_WHAT THIS TASK INVOLVES_:
Reading down the listing below, count the lines where the word "menos" shows up, then give only that count.

_STUDY MATERIAL_:
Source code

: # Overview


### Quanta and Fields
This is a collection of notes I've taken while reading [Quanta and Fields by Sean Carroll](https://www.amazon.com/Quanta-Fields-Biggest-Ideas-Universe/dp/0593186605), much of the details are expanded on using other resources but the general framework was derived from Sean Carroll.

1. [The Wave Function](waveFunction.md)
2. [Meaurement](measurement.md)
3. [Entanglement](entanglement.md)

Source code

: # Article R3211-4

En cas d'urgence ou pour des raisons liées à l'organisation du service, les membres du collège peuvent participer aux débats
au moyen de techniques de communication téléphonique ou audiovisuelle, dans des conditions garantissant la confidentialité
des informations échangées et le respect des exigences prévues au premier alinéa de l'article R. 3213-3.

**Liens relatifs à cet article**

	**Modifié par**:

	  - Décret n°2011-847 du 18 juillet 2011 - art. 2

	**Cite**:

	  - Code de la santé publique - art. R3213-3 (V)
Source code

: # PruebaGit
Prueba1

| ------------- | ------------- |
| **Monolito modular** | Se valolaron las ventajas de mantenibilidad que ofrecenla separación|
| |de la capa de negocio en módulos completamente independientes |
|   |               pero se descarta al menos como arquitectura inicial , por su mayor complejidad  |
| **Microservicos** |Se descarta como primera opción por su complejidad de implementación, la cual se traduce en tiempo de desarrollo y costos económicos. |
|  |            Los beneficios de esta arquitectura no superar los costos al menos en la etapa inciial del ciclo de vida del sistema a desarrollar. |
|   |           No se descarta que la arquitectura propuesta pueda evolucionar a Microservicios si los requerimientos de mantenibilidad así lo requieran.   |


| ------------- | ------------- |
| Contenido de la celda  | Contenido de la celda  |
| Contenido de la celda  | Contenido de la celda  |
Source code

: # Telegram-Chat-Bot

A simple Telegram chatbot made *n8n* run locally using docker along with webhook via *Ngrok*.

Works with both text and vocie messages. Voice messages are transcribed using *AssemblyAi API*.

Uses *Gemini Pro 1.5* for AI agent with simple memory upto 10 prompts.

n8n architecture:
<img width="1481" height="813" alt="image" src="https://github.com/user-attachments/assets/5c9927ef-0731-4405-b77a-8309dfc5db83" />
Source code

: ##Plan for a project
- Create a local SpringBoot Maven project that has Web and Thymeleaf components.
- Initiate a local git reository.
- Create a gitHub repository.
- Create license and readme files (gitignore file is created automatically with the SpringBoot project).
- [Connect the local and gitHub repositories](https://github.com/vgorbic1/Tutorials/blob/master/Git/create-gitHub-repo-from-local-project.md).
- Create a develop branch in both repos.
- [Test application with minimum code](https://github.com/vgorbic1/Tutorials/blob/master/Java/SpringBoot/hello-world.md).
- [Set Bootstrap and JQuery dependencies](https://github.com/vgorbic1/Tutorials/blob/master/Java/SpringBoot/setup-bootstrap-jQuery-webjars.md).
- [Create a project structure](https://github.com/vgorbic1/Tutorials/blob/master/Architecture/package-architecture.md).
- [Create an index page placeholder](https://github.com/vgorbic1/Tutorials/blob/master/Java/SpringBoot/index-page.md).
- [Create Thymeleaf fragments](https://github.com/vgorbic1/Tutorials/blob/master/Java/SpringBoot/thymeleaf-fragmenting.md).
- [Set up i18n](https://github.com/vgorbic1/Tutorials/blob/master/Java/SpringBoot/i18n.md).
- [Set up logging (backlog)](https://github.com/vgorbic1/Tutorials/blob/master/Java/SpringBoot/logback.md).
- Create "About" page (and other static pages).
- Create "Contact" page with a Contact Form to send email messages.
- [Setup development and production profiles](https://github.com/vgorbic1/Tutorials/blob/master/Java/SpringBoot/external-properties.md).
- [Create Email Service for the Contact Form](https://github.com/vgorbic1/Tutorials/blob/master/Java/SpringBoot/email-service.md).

_SOLUTION_:
2